First, on May 16, 2016, the EEOC released its final new rules concerning wellness programs. A big issue addressed by the rules is the question of how much is too much? In other words, how much of a financial incentive can an employer offer to an employee to participate in a wellness program for it to remain voluntary? Generally, the answer employers will find in the EEOC’s final regulations is 30%. That is, the financial incentive cannot exceed 30% of the plan’s cost for the employee. There are some nuances in what numbers you look at depending on the health plan and wellness program offered by the employer, but 30% is the general rule. The rules go into effect on July 18, 2016.

Second, on June 16, 2016, the EEOC issued a sample notice for employers offering wellness programs. One of the new requirements of wellness programs is that employers must disclose to employees who are subject to disability-related inquiries or medical examinations a notice that explains what medical information will be obtained, how it will be used, who will receive it, the restrictions on its disclosures, and the methods the employer will use to prevent improper disclosure of it. The EEOC’s sample notice can be a cost-effective tool, but employers should take care to be sure that it makes sense for their workplace.

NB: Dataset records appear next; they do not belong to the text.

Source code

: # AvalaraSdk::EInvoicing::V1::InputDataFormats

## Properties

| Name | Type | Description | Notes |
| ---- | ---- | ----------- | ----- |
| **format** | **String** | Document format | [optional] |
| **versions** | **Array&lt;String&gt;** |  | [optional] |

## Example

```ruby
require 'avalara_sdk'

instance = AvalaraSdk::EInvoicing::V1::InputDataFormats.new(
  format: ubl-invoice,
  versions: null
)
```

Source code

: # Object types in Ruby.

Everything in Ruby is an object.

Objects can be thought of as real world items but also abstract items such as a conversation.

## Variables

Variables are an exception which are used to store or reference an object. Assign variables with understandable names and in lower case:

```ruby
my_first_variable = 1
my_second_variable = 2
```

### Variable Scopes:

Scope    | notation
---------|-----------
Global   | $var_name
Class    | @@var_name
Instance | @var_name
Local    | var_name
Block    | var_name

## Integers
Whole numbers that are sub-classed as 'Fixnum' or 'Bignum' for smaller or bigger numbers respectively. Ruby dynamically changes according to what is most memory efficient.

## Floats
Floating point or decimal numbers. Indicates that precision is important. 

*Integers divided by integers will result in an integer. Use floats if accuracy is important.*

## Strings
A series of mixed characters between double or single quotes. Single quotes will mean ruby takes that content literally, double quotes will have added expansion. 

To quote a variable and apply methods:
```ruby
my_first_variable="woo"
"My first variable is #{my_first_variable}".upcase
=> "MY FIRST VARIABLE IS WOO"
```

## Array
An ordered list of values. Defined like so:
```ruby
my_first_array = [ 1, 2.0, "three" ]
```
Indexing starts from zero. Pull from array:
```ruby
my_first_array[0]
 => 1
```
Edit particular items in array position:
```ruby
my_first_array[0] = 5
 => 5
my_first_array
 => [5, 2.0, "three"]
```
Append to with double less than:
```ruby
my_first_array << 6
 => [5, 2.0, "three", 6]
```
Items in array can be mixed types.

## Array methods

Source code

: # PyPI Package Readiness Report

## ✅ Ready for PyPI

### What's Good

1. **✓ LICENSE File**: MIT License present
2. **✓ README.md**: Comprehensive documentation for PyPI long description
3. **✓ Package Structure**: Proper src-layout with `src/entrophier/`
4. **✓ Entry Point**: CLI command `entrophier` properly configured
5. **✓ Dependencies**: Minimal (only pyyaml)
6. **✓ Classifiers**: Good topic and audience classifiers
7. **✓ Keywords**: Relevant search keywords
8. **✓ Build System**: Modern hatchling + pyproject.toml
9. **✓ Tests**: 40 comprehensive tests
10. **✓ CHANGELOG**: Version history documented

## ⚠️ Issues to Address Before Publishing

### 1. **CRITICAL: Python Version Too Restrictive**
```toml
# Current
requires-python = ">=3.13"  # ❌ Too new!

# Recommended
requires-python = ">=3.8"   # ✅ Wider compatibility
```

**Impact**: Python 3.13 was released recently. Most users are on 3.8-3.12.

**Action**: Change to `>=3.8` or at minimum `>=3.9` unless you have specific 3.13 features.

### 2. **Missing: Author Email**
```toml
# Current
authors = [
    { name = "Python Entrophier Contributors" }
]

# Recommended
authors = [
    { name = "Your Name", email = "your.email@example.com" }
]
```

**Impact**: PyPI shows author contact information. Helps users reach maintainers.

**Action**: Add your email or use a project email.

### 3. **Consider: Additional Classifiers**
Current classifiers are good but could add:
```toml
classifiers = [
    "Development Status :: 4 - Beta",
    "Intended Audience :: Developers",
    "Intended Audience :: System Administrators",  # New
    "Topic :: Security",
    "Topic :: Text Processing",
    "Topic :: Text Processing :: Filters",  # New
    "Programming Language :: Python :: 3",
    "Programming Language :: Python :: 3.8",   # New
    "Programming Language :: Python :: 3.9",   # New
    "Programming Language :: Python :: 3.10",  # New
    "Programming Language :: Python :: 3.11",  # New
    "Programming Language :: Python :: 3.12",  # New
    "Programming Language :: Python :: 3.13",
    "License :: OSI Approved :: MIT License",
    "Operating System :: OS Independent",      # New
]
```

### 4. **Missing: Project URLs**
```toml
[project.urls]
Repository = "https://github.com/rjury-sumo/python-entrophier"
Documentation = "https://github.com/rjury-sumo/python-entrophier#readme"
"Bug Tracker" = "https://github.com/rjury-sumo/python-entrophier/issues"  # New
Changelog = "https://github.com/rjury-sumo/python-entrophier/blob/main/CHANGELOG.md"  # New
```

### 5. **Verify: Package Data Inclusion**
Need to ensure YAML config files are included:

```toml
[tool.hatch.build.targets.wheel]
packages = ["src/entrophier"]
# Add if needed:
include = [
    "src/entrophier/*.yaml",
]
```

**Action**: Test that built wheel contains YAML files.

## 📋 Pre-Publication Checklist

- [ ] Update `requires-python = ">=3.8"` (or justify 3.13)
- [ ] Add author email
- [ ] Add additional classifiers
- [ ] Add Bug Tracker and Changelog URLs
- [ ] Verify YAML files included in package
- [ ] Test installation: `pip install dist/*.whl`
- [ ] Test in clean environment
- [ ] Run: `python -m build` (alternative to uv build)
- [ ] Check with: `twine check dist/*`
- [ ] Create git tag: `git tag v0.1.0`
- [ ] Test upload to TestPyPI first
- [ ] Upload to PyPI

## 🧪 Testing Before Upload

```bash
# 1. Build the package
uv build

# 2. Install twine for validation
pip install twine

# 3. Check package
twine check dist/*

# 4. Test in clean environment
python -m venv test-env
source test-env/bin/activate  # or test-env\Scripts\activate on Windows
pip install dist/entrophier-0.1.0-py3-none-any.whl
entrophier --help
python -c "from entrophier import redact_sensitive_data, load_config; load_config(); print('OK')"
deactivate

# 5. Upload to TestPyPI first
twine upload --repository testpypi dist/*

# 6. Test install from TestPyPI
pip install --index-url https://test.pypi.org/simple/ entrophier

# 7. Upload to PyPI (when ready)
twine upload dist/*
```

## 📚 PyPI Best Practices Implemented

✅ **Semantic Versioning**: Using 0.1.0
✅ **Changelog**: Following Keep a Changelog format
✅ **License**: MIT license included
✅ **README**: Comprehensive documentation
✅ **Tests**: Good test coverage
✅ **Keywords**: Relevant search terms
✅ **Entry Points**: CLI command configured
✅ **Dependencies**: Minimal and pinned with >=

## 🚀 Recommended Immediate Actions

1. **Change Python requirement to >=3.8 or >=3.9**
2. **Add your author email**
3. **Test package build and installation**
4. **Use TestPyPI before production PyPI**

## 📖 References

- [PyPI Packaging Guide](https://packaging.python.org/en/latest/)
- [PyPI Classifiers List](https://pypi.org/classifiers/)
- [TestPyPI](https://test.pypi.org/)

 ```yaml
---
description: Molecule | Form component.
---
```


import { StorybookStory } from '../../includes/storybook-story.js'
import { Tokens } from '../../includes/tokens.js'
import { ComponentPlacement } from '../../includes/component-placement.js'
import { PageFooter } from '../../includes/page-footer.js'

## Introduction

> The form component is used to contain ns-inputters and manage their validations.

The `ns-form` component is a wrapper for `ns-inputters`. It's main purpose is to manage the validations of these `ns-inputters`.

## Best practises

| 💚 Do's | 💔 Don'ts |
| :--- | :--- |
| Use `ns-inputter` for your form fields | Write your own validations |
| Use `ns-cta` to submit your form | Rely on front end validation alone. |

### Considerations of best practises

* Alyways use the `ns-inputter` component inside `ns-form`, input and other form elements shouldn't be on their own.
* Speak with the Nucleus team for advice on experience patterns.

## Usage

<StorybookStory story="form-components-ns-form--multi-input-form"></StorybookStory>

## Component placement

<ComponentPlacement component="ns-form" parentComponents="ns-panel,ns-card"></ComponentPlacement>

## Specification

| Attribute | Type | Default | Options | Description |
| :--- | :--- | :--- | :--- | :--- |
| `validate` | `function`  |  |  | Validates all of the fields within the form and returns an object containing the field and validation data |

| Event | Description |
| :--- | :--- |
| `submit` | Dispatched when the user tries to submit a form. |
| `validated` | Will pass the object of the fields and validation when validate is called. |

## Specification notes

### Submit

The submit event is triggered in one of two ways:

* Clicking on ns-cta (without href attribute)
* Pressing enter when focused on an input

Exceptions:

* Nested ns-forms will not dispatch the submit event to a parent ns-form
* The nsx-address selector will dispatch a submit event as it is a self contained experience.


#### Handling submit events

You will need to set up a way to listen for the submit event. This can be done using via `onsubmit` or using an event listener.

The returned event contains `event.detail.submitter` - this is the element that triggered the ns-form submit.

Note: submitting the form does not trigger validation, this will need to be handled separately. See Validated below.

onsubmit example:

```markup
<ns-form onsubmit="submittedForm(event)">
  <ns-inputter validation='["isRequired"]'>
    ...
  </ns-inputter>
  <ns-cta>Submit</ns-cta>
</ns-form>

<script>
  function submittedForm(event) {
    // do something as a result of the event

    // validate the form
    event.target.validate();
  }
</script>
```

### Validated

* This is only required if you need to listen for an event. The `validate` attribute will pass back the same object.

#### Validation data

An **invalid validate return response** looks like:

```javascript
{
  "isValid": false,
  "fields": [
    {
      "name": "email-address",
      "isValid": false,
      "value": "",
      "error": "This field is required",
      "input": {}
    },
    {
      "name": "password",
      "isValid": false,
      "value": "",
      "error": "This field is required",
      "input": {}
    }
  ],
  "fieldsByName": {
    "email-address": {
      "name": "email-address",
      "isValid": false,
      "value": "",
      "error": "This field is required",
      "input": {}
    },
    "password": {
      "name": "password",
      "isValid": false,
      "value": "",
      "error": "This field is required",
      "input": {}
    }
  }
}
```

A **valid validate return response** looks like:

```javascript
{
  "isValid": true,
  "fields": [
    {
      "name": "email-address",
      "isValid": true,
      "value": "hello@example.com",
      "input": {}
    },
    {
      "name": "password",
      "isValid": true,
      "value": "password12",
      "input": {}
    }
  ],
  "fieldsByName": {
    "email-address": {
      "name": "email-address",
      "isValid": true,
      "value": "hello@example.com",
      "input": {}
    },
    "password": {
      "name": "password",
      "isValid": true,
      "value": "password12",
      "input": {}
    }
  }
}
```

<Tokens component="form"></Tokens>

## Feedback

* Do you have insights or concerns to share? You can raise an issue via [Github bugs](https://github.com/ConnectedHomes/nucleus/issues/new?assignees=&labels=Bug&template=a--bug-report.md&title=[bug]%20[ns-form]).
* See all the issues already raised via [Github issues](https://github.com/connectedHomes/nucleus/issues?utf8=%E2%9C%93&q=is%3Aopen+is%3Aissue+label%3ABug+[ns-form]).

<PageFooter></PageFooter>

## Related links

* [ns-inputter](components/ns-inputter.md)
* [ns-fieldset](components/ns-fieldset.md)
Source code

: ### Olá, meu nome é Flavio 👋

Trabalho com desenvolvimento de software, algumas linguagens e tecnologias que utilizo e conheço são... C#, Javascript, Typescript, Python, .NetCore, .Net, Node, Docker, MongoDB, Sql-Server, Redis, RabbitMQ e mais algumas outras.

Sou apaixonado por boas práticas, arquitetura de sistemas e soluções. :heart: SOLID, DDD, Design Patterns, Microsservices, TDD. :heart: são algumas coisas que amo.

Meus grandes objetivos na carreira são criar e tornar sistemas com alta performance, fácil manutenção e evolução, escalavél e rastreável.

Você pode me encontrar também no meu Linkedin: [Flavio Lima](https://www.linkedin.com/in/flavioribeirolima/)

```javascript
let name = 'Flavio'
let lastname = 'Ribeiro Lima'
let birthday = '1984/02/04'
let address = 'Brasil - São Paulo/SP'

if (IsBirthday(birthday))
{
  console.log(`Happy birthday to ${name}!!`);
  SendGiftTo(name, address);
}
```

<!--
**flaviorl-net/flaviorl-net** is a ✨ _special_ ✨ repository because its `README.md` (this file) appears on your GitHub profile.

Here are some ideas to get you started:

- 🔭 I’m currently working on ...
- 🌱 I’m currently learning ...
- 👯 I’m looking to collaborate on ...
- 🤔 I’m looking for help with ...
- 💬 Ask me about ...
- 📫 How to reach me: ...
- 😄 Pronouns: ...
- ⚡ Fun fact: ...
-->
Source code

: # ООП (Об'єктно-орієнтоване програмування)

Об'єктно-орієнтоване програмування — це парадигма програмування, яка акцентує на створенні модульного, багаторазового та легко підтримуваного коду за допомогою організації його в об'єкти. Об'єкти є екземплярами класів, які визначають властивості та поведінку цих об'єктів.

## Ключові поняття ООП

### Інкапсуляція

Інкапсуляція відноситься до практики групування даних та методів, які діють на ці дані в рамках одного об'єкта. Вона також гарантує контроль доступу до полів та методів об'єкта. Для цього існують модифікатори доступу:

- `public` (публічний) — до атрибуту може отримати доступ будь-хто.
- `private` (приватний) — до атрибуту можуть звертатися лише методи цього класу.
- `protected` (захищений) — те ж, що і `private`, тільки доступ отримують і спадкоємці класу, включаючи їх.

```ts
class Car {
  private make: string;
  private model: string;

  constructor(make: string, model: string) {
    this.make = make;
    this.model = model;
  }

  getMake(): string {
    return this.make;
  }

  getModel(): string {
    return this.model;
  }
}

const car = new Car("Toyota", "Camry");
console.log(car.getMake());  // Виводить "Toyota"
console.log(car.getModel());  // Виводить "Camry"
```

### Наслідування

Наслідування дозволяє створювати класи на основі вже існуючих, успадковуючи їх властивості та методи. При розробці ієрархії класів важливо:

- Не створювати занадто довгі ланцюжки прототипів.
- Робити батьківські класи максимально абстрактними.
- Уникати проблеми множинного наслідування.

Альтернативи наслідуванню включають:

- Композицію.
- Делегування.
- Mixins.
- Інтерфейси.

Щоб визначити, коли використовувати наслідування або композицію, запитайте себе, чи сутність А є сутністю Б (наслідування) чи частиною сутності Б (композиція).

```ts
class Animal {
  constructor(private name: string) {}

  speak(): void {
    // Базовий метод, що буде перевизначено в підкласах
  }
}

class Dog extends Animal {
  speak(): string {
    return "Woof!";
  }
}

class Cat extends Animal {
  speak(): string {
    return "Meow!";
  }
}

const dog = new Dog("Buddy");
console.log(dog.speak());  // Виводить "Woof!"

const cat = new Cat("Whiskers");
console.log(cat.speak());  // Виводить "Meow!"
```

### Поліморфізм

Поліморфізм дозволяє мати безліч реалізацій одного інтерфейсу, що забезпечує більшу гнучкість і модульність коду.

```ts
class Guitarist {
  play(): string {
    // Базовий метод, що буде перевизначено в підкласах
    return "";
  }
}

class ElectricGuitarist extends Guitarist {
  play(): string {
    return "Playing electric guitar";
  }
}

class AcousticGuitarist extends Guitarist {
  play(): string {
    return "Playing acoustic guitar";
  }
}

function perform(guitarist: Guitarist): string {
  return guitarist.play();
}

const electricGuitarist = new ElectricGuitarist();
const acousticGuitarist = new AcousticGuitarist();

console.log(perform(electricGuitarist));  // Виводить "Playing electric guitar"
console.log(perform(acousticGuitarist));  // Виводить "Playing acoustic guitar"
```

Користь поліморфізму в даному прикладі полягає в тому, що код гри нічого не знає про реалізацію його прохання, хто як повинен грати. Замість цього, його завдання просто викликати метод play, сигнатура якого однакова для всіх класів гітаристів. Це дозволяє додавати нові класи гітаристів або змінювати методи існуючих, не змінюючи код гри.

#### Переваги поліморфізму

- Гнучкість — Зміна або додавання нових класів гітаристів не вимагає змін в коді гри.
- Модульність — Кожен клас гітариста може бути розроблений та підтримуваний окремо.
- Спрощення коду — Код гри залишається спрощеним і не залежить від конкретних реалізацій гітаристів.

Although the EEOC’s enforcement efforts with respect to wellness programs have proven to be controversial, employers with wellness programs are likely best positioned to avoid the agency’s wrath or other private litigation by updating policies and practices to conform to these new rules. With the release of the EEOC’s final rules, now is an ideal time to self-audit your wellness program with counsel to ensure legal compliance.